Tuttavia per ottenere tale risultato il terzo polo dovrebbe dimostrare un alto tasso di credibilità che troppi cambi di direzione non assicurano, almeno per il momento. Il problema per il Pd è come dimostrare agli italiani che il paese ha assolutamente bisogno della sua “forza tranquilla”, forse un po’ grigia ma certamente aliena da avventurismi populisti, tecnocratici, sovranisti o nazionalistici che siano.

Se ieri la paura creata ad arte dall’allarme sociale manipolato dalle destre su stranieri, migranti o euroburocrati ha funzionato, oggi occorre chiedere agli italiani di uscire dal sonnambulismo in un momento così grave di guerra e cambiamento geopolitico globale.

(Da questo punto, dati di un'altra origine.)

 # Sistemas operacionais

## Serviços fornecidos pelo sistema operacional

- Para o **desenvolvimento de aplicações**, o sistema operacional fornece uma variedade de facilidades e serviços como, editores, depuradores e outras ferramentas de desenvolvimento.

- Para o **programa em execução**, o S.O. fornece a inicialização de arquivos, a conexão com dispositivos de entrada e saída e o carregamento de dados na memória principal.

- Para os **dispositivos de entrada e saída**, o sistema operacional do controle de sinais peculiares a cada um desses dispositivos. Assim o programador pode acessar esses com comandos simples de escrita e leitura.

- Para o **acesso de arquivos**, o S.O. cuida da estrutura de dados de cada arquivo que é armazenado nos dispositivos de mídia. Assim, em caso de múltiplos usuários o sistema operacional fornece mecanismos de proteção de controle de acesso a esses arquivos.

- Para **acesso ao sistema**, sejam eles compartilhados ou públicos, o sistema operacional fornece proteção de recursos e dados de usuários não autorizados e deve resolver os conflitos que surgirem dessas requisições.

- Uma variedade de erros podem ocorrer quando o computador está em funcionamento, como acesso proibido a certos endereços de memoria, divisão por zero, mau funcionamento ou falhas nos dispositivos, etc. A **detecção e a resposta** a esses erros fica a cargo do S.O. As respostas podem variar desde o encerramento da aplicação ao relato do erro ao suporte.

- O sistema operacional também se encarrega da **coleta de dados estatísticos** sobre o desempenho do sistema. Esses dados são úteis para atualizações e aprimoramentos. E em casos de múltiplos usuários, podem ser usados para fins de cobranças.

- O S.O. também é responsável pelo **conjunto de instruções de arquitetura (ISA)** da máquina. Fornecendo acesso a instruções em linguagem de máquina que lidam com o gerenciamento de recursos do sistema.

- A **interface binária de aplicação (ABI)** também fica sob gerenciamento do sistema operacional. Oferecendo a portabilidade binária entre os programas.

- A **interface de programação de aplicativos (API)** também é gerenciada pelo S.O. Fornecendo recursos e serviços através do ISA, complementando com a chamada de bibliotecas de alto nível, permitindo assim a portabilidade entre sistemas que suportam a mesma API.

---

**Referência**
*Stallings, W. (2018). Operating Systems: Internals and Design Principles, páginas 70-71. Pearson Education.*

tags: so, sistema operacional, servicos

Forse l’argomento decisivo può essere quello della preservazione e protezione del paese nel grande mare della post globalizzazione, in cui l’Italia ha bisogno di più amici e non di solitudine, di più cooperazione e non di autarchia, di miglior collaborazione europea e non di meno. Isolarsi non conviene mai a nessuno, tanto meno oggi: ci vuole una proposta per affrontare il domani cioè una duplice strategia di riduzione del danno provocato dalla guerra e di ricostruzione del convivere in Europa.

Non è vero – come è stato detto – che qualunque governo può assicurarci tali obiettivi: non può farlo né chi propone soluzioni tecnocratiche (tutte già fallite), né chi suggerisce un ritorno al passato, apparentemente orgoglioso ma in realtà spaventato. Senza una visione coraggiosa di futuro gli italiani resterebbero soli con i loro debiti e basta.